Well. Two elephants were heading home, back to the ridge after a good day of solid gluttony. They had pulled up a couple of smaller trees for the good stuff, upset several ant hills along the way, though, bless them, they did try so very hard to walk softly. And they had eaten more grass than they had eaten yesterday, and that day more than the last, and even that day more than the one before it. It wasn’t a thing of pride, or even of hunger.
The grass had a lovely sour edge to it. But it was ever so subtle, this sour. It tickled and pulled the saliva out of their cheeks in the most pleasant way, but it was quite gone in two or three chews, the sourness, and it was rather quickly disappointing, rather quickly missed.
So they had to take a fresh bite of grass, and then another, and another, to keep sucking on that sour. In the same way and for nearly the same reason one might go through a few packets of potato chips, the two elephants had eaten most of a mile of grass and a few trees.
It had been a devil scorcher of a day, one of those afternoons where even elephants sweat it out. Agnes was just saying this when she stepped on something with her big elephant feet. “Just a minute, Mildred, I think I just squished something,” she said, rolling her eyes because this sort of thing inconvenienced her fairly often. She turned her foot out and said to Mildred, “Could you have a look and tell me what it is?”
“Certainly,” said Mildred. Then it happened slowly, because elephants are very large things, and things happen slowly with very large things. Mildred bent over a little, and then she turned her head, and by and by the underside of Agnes’s foot came into view, and with it the thing she had squished. Then Mildred’s fleshy mouth went absolutely slack. Her jaw took its time to drop, and then her eyes, slow as sunset but with considerable alarm flew wide open.

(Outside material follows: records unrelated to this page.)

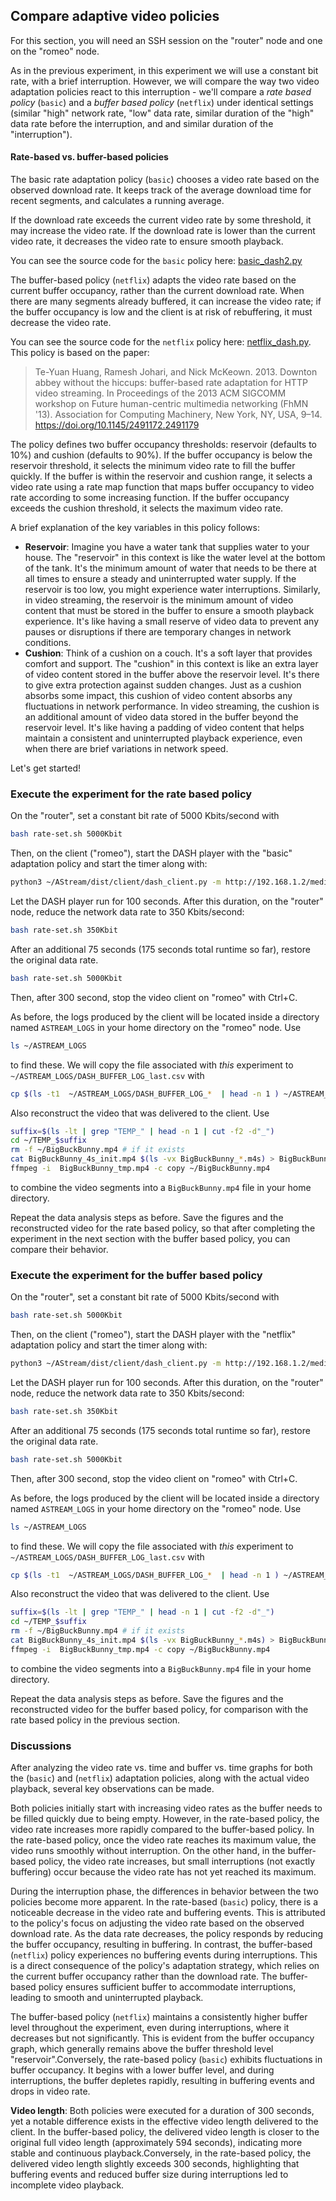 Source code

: ## Compare adaptive video policies 

For this section, you will need an SSH session on the "router" node and one on the "romeo" node.

As in the previous experiment, in this experiment we will use a constant bit rate, with a brief interruption. However, we will compare the way two video adaptation policies react to this interruption - we'll compare a *rate based policy* (`basic`) and a *buffer based policy* (`netflix`) under identical settings (similar "high" network rate, "low" data rate, similar duration of the "high" data rate before the interruption, and and similar duration of the "interruption").


#### Rate-based vs. buffer-based policies

The basic rate adaptation policy (`basic`) chooses a video rate based on the observed download rate. It keeps track of the average download time for recent segments, and calculates a running average. 

If the download rate exceeds the current video rate by some threshold, it may increase the video rate. If the download rate is lower than the current video rate, it decreases the video rate to ensure smooth playback. 

You can see the source code for the `basic` policy here:   [basic_dash2.py](../AStream/dist/client/adaptation/basic_dash2.py)

The buffer-based policy (`netflix`) adapts the video rate based on the current buffer occupancy, rather than the current download rate. When there are many segments already buffered, it can increase the video rate; if the buffer occupancy is low and the client is at risk of rebuffering, it must decrease the video rate.

You can see the source code for the `netflix` policy here:   [netflix_dash.py](../AStream/dist/client/adaptation/netflix_dash.py). This policy is based on the paper:

> Te-Yuan Huang, Ramesh Johari, and Nick McKeown. 2013. Downton abbey without the hiccups: buffer-based rate adaptation for HTTP video streaming. In Proceedings of the 2013 ACM SIGCOMM workshop on Future human-centric multimedia networking (FhMN '13). Association for Computing Machinery, New York, NY, USA, 9–14. https://doi.org/10.1145/2491172.2491179

The policy defines two buffer occupancy thresholds: reservoir (defaults to 10%) and cushion (defaults to 90%). If the buffer occupancy is below the reservoir threshold, it selects the minimum video rate to fill the buffer quickly. If the buffer is within the reservoir and cushion range, it selects a video rate using a rate map function that maps buffer occupancy to video rate according to some increasing function. If the buffer occupancy exceeds the cushion threshold, it selects the maximum video rate.

A brief explanation of the key variables in this policy follows:

* **Reservoir**: Imagine you have a water tank that supplies water to your house. The "reservoir" in this context is like the water level at the bottom of the tank. It's the minimum amount of water that needs to be there at all times to ensure a steady and uninterrupted water supply. If the reservoir is too low, you might experience water interruptions. Similarly, in video streaming, the reservoir is the minimum amount of video content that must be stored in the buffer to ensure a smooth playback experience. It's like having a small reserve of video data to prevent any pauses or disruptions if there are temporary changes in network conditions.
* **Cushion**: Think of a cushion on a couch. It's a soft layer that provides comfort and support. The "cushion" in this context is like an extra layer of video content stored in the buffer above the reservoir level. It's there to give extra protection against sudden changes. Just as a cushion absorbs some impact, this cushion of video content absorbs any fluctuations in network performance. In video streaming, the cushion is an additional amount of video data stored in the buffer beyond the reservoir level. It's like having a padding of video content that helps maintain a consistent and uninterrupted playback experience, even when there are brief variations in network speed.


Let's get started!

### Execute the experiment for the rate based policy

On the "router", set a constant bit rate of 5000 Kbits/second with 

```bash
bash rate-set.sh 5000Kbit
```

Then, on the client ("romeo"), start the DASH player with the "basic" adaptation policy and start the timer along with:

```bash
python3 ~/AStream/dist/client/dash_client.py -m http://192.168.1.2/media/BigBuckBunny/4sec/BigBuckBunny_4s.mpd -p 'basic' -d
```

 Let the DASH player run for 100 seconds. After this duration, on the "router" node, reduce the network data rate to 350 Kbits/second:

```bash
bash rate-set.sh 350Kbit
```
After an additional 75 seconds (175 seconds total runtime so far), restore the original data rate.

```bash
bash rate-set.sh 5000Kbit
```

Then, after 300 second, stop the video client on "romeo" with Ctrl+C.

As before, the logs produced by the client will be located inside a directory named `ASTREAM_LOGS` in your home directory on the "romeo" node. Use 

```bash
ls ~/ASTREAM_LOGS
```

to find these. We will copy the file associated with _this_ experiment to `~/ASTREAM_LOGS/DASH_BUFFER_LOG_last.csv` with


```bash
cp $(ls -t1  ~/ASTREAM_LOGS/DASH_BUFFER_LOG_*  | head -n 1 ) ~/ASTREAM_LOGS/DASH_BUFFER_LOG-last.csv
```

Also reconstruct the video that was delivered to the client. Use

```bash
suffix=$(ls -lt | grep "TEMP_" | head -n 1 | cut -f2 -d"_")
cd ~/TEMP_$suffix
rm -f ~/BigBuckBunny.mp4 # if it exists
cat BigBuckBunny_4s_init.mp4 $(ls -vx BigBuckBunny_*.m4s) > BigBuckBunny_tmp.mp4
ffmpeg -i  BigBuckBunny_tmp.mp4 -c copy ~/BigBuckBunny.mp4
```

to combine the video segments into a `BigBuckBunny.mp4` file in your home directory.


Repeat the data analysis steps as before. Save the figures and the reconstructed video for the rate based policy, so that after completing the experiment in the next section with the buffer based policy, you can compare their behavior.



### Execute the experiment for the buffer based policy

On the "router", set a constant bit rate of 5000 Kbits/second with 

```bash
bash rate-set.sh 5000Kbit
```

Then, on the client ("romeo"), start the DASH player with the "netflix" adaptation policy and start the timer along with:

```bash
python3 ~/AStream/dist/client/dash_client.py -m http://192.168.1.2/media/BigBuckBunny/4sec/BigBuckBunny_4s.mpd -p 'netflix' -d
```

 Let the DASH player run for 100 seconds. After this duration, on the "router" node, reduce the network data rate to 350 Kbits/second:

```bash
bash rate-set.sh 350Kbit
```
After an additional 75 seconds (175 seconds total runtime so far), restore the original data rate.

```bash
bash rate-set.sh 5000Kbit
```

Then, after 300 second, stop the video client on "romeo" with Ctrl+C.

As before, the logs produced by the client will be located inside a directory named `ASTREAM_LOGS` in your home directory on the "romeo" node. Use 

```bash
ls ~/ASTREAM_LOGS
```

to find these. We will copy the file associated with _this_ experiment to `~/ASTREAM_LOGS/DASH_BUFFER_LOG_last.csv` with


```bash
cp $(ls -t1  ~/ASTREAM_LOGS/DASH_BUFFER_LOG_*  | head -n 1 ) ~/ASTREAM_LOGS/DASH_BUFFER_LOG-last.csv
```

Also reconstruct the video that was delivered to the client. Use

```bash
suffix=$(ls -lt | grep "TEMP_" | head -n 1 | cut -f2 -d"_")
cd ~/TEMP_$suffix
rm -f ~/BigBuckBunny.mp4 # if it exists
cat BigBuckBunny_4s_init.mp4 $(ls -vx BigBuckBunny_*.m4s) > BigBuckBunny_tmp.mp4
ffmpeg -i  BigBuckBunny_tmp.mp4 -c copy ~/BigBuckBunny.mp4
```

to combine the video segments into a `BigBuckBunny.mp4` file in your home directory.


Repeat the data analysis steps as before. Save the figures and the reconstructed video for the buffer based policy, for comparison with the rate based policy in the previous section.


### Discussions

After analyzing the video rate vs. time and buffer vs. time graphs for both the (`basic`) and (`netflix`) adaptation policies, along with the actual video playback, several key observations can be made.

Both policies initially start with increasing video rates as the buffer needs to be filled quickly due to being empty. However, in the rate-based policy, the video rate increases more rapidly compared to the buffer-based policy. In the rate-based policy, once the video rate reaches its maximum value, the video runs smoothly without interruption. On the other hand, in the buffer-based policy, the video rate increases, but small interruptions (not exactly buffering) occur because the video rate has not yet reached its maximum.

During the interruption phase, the differences in behavior between the two policies become more apparent. In the rate-based (`basic`) policy, there is a noticeable decrease in the video rate and buffering events. This is attributed to the policy's focus on adjusting the video rate based on the observed download rate. As the data rate decreases, the policy responds by reducing the buffer occupancy, resulting in buffering. In contrast, the buffer-based (`netflix`) policy experiences no buffering events during interruptions. This is a direct consequence of the policy's adaptation strategy, which relies on the current buffer occupancy rather than the download rate. The buffer-based policy ensures sufficient buffer to accommodate interruptions, leading to smooth and uninterrupted playback.

The buffer-based policy (`netflix`) maintains a consistently higher buffer level throughout the experiment, even during interruptions, where it decreases but not significantly. This is evident from the buffer occupancy graph, which generally remains above the buffer threshold level "reservoir".Conversely, the rate-based policy (`basic`) exhibits fluctuations in buffer occupancy. It begins with a lower buffer level, and during interruptions, the buffer depletes rapidly, resulting in buffering events and drops in video rate.

**Video length**:
Both policies were executed for a duration of 300 seconds, yet a notable difference exists in the effective video length delivered to the client.
In the buffer-based policy, the delivered video length is closer to the original full video length (approximately 594 seconds), indicating more stable and continuous playback.Conversely, in the rate-based policy, the delivered video length slightly exceeds 300 seconds, highlighting that buffering events and reduced buffer size during interruptions led to incomplete video playback.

Then she went as pale as pachyderms could go. “What is it, Mildred?” asked Agnes. “Tell me, what is it?”
Mildred almost said something, then she sort of stammered and sputtered it, then she said it. She then ran off, leaving Agnes there with her foot still raised. “A what?” muttered Agnes.
As Agnes stood there with a puzzled little frown, watching Mildred grow smaller and smaller in the vast savanna, the little mouse ninjas crept up closer and closer and closer.
Oh, Agnes was in a lot of trouble now.